TASK INPUTS:
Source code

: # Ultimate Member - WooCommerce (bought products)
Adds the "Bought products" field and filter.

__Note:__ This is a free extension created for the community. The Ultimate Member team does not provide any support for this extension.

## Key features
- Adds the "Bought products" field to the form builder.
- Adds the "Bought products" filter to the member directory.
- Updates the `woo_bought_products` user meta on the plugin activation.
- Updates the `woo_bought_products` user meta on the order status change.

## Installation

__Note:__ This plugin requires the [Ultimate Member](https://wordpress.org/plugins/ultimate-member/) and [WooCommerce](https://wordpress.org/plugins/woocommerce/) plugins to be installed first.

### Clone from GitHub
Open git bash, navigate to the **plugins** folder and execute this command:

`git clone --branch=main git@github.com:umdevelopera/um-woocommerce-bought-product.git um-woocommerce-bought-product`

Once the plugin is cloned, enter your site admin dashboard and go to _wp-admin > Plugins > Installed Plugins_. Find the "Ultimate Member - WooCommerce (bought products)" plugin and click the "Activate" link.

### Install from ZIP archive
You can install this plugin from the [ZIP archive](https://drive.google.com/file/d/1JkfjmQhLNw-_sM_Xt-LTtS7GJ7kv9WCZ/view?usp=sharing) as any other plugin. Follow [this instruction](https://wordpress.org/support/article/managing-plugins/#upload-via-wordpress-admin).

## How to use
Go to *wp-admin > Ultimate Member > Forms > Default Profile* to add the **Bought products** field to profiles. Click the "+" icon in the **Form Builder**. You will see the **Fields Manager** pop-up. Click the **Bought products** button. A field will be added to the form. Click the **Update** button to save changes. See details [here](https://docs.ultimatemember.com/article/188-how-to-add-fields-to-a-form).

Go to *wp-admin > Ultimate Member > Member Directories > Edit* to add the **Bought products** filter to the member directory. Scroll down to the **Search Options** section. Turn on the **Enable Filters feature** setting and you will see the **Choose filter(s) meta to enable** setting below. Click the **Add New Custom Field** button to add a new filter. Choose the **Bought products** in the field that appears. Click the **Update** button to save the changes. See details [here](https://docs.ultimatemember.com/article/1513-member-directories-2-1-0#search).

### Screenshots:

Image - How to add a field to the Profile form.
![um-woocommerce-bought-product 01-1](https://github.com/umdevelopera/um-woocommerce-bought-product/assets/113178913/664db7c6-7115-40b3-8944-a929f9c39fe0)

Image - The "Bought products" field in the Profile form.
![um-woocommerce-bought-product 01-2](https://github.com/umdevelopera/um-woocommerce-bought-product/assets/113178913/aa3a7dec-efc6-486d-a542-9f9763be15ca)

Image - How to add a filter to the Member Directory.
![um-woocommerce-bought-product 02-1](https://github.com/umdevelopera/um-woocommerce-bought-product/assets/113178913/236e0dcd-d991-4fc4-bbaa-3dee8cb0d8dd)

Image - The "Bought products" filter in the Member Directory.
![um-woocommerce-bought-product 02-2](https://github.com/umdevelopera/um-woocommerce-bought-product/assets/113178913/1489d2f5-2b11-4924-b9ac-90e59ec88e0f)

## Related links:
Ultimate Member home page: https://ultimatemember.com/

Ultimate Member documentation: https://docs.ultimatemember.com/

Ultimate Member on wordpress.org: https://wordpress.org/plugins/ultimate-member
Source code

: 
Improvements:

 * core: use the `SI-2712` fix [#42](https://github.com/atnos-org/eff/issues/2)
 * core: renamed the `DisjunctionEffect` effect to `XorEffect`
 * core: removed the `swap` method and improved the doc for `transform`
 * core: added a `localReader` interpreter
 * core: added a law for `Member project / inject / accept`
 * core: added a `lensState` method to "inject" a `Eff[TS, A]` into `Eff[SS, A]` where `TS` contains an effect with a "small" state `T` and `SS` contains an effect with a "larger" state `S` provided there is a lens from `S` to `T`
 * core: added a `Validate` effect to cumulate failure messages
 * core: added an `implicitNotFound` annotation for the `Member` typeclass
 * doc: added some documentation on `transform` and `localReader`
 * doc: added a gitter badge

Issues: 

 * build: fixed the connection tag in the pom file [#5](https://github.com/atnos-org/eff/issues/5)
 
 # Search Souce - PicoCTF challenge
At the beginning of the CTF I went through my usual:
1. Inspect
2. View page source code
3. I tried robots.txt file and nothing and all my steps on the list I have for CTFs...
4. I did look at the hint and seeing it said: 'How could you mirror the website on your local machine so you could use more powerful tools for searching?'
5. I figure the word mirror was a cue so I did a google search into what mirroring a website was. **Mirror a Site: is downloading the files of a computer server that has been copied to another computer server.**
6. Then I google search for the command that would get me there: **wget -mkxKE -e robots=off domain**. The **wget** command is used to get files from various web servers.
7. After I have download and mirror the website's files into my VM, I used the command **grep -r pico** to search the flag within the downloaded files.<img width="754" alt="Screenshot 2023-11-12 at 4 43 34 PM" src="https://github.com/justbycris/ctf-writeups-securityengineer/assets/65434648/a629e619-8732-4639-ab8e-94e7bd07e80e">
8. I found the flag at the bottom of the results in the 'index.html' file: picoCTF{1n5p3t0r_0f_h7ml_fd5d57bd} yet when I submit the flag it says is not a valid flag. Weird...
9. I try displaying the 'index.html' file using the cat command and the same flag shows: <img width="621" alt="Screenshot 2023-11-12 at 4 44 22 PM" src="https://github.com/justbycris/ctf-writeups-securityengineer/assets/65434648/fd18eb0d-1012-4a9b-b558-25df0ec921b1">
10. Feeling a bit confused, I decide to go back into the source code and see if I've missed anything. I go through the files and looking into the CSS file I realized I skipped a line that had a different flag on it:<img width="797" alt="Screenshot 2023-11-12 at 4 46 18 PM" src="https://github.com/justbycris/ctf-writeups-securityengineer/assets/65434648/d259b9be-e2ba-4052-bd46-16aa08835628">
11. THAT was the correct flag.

TASK DETAILS:
Repeat the lines above, from the one containing "8. I found the" to the final line, word for word and with nothing else.

EXERCISE OUTPUT:
8. I found the flag at the bottom of the results in the 'index.html' file: picoCTF{1n5p3t0r_0f_h7ml_fd5d57bd} yet when I submit the flag it says is not a valid flag. Weird...
9. I try displaying the 'index.html' file using the cat command and the same flag shows: <img width="621" alt="Screenshot 2023-11-12 at 4 44 22 PM" src="https://github.com/justbycris/ctf-writeups-securityengineer/assets/65434648/fd18eb0d-1012-4a9b-b558-25df0ec921b1">
10. Feeling a bit confused, I decide to go back into the source code and see if I've missed anything. I go through the files and looking into the CSS file I realized I skipped a line that had a different flag on it:<img width="797" alt="Screenshot 2023-11-12 at 4 46 18 PM" src="https://github.com/justbycris/ctf-writeups-securityengineer/assets/65434648/d259b9be-e2ba-4052-bd46-16aa08835628">
11. THAT was the correct flag.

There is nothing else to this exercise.